The YOU AND I needed better net lifting equipment so a steam net lifter was purchased from Ralph Connable (1873- Aft 1926) of Michigan; most likely of Petoskey.  Ralph is a story in himself.  He would get to know Ernest Hemingway when his wife hired Ernest during the winter of 1920-21 to spend time with their sickly son while the rest of the family spent the winter in Florida.  The Connable’s, who knew the editor of the Toronto Star, introduce the young Ernest to him.  Hemingway would go on to write 172 articles for the Star.   Ralph had an interesting life in business.  He was a looser and a winner and eventually became President of Woolworth in Canada, dying a very wealthy man.  If you want to read about a rich man who made good link here.  But maybe I have already told you too much.

Fish Tug YOU AND I

There is an obituary from August 24, 1903, of Mrs. Sophia (Caroline Isabella nee Ross) Thompson (1847-1903) who is the wife of George Wellington Thompson (1853-1914) known as Dilly.  Dilly married four times.  He had a number of daughters but two that matter here from two different wives. One wife was Henrietta Johannes Wilhelmina Ross, (1852-1882) the mother of Caroline Isabella Thompson (1877-1944) who was the wife of John Wesley McKee.  His other wife was; Sophia Carlotta Caroline, also Ross who this obituary is for; had a daughter named Rosetta Martha Thompson.  She married Stephen (Steve) McKeown, making John Wesley McKee and Steve McKeown half-brothers in laws, if there is such a thing.  I have written about the Thompson family a number of times; most recently in “Bill’s Post” of April 2022.  “Veteran Skipper Died on Saturday.”  Why all the names.  To say the least Dilly led a most interesting life apparently marrying sisters and having children by both.  As for them having so many given names; this is simply what my internet searches tell me.

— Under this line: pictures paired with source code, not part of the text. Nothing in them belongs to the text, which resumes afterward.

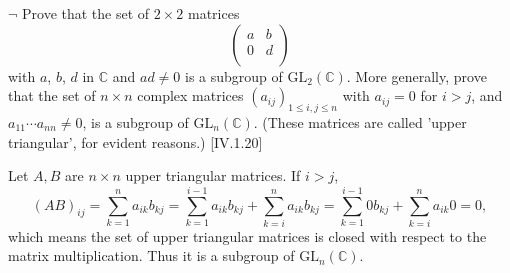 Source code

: \documentclass[12pt,letterpaper,boxed]{hmcpset}
\newcommand{\GL}{\mathrm{GL}}
\newcommand{\C}{\mathbb{C}}
\begin{document}
\begin{problem}[6.2]
$\neg$ Prove that the set of $2\times2$ matrices
\[
\begin{pmatrix}
	a& b\\
	0& d\\
\end{pmatrix}
\]
with $a$, $b$, $d$ in $\C$ and $ad\ne 0$ is a subgroup of $\GL_2(\C)$. More generally, prove that the set of $n\times n$ complex matrices $(a_{ij})_{1\le i,j\le n}$ with $a_{ij} = 0$ for $i>j$, and $a_{11}\cdots a_{nn}\ne 0$, is a subgroup of $\GL_n(\C)$. (These matrices are called 'upper triangular', for evident reasons.) [IV.1.20]
\end{problem}
\begin{solution}
Let $A, B$ are $n\times n$ upper triangular matrices. If $i>j$,
\[
(AB)_{ij}=\sum_{k=1}^{n}a_{ik}b_{kj}=\sum_{k=1}^{i-1}a_{ik}b_{kj}+\sum_{k=i}^{n}a_{ik}b_{kj}=\sum_{k=1}^{i-1}0b_{kj}+\sum_{k=i}^{n}a_{ik}0=0,
\]
which means the set of upper triangular matrices is closed with respect to the matrix multiplication. Thus it is a subgroup of $\GL_n(\C)$.
\end{solution}
\end{document}
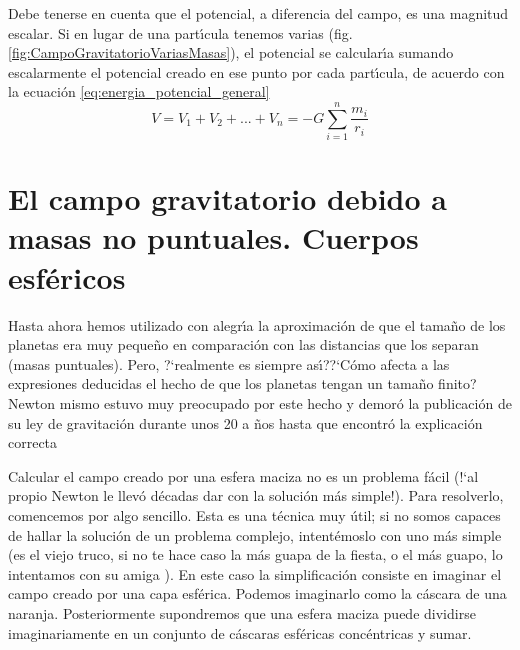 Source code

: Debe tenerse en cuenta que el potencial, a diferencia del campo, es una magnitud escalar. Si en lugar de una part\'\i{}cula tenemos varias (fig. \ref{fig:CampoGravitatorioVariasMasas}), el potencial se calcular\'\i{}a sumando escalarmente el potencial creado en ese punto por cada part\'\i{}cula, de acuerdo con la ecuaci\'on \ref{eq:energia_potencial_general}
\begin{equation}
V=V_1+V_2+...+V_n=-G\sum_{i=1}^{n}\frac{m_i}{r_i}
\label{eq:potencial_varias_particulas}
\end{equation}

\section{El campo gravitatorio debido a masas no puntuales. Cuerpos esf\'ericos}

Hasta ahora hemos utilizado con alegr\'\i{}a la aproximaci\'on de que el tama\~no de los planetas era muy peque\~no en comparaci\'on con las distancias que los separan (masas puntuales). Pero, ?`realmente es siempre as\'\i{}??`C\'omo afecta a las expresiones deducidas el hecho de que los planetas tengan un tama\~no finito? Newton mismo estuvo muy preocupado por este hecho y demor\'o la publicaci\'on de su ley de gravitaci\'on durante unos 20 a \~nos hasta que encontr\'o la explicaci\'on correcta 

Calcular el campo creado por una esfera maciza no es un problema f\'acil (!`al propio Newton le llev\'o d\'ecadas dar con la soluci\'on m\'as simple!). Para resolverlo, comencemos por algo sencillo. Esta es una t\'ecnica muy \'util; si no somos capaces de hallar la soluci\'on de un problema complejo, intent\'emoslo con uno m\'as simple (es el viejo truco, si no te hace caso la m\'as guapa de la fiesta, o el m\'as guapo, lo intentamos con su amiga ). En este caso la simplificaci\'on consiste en imaginar el campo creado por una capa esf\'erica\cite{AlonsoFin1986}. Podemos imaginarlo como la c\'ascara de una naranja. Posteriormente supondremos que una esfera maciza puede dividirse imaginariamente en un conjunto de c\'ascaras esf\'ericas conc\'entricas y sumar.

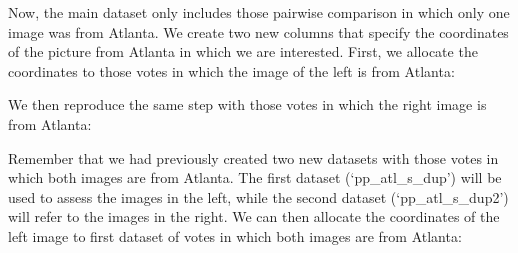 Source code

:\documentclass[
]{article}
\newenvironment{Shaded}{\begin{snugshade}}{\end{snugshade}}
\newcommand{\NormalTok}[1]{#1}
\newcommand{\OperatorTok}[1]{\textcolor[rgb]{0.81,0.36,0.00}{\textbf{#1}}}
\newcommand{\StringTok}[1]{\textcolor[rgb]{0.31,0.60,0.02}{#1}}
\begin{document}
Now, the main dataset only includes those pairwise comparison in which
only one image was from Atlanta. We create two new columns that specify
the coordinates of the picture from Atlanta in which we are interested.
First, we allocate the coordinates to those votes in which the image of
the left is from Atlanta:

\begin{Shaded}
\end{Shaded}

We then reproduce the same step with those votes in which the right
image is from Atlanta:

\begin{Shaded}
\end{Shaded}

Remember that we had previously created two new datasets with those
votes in which both images are from Atlanta. The first dataset
(`pp\_atl\_s\_dup') will be used to assess the images in the left, while
the second dataset (`pp\_atl\_s\_dup2') will refer to the images in the
right. We can then allocate the coordinates of the left image to first
dataset of votes in which both images are from Atlanta:
\end{document}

There is a reference to Commodore McKee visiting Port Maitland to fit out his tugs.  There is nothing in my records where the title Commodore is connected to any McKee.

In 1904, John McKee secured eighteen cannon balls and Bev. Green a smaller number by diving where the boat containing them was overturned.  These would have come off one of the war ships stationed at the Grand River Naval Depot following the War of 1812.  After my wife passed away, I gave up for a while and thought I would never write again so I sent a ton of my newspaper clippings to the Dunnville and District Heritage Society’s reading room.  I had a fairly good article on this subject.  There are a number of other local articles about this event as well.

Two of the Cannon Balls found by John McKee Photo from Kevin McKee

By 1905, both John McKee and Steve McKeown were married and with children and needing a place to live.  John’s father also named John (1851-1926) and Douglas Lockhart would be the builders of two fine home located on the east side of the Grand River on what is known today as Beckley Beach. Ten years later the TH&B Railway arrived at Port Maitland and wanted all the property from we elders called the Canada Coal’s coal slip to the lake on the east side.  To this end the President of the railway John Newton Beckley purchased both John’s and Steve’s homes as well as others at the cost of $1.00 each.  I got that correct.  One Dollar!  The property was then sold with a couple days to the railway.   A condition on the sale was that the homes were to be vacated and gone by the end of 1915.  Two of those numerous houses; one I believe being John’s was moved across to the west side of the Grand.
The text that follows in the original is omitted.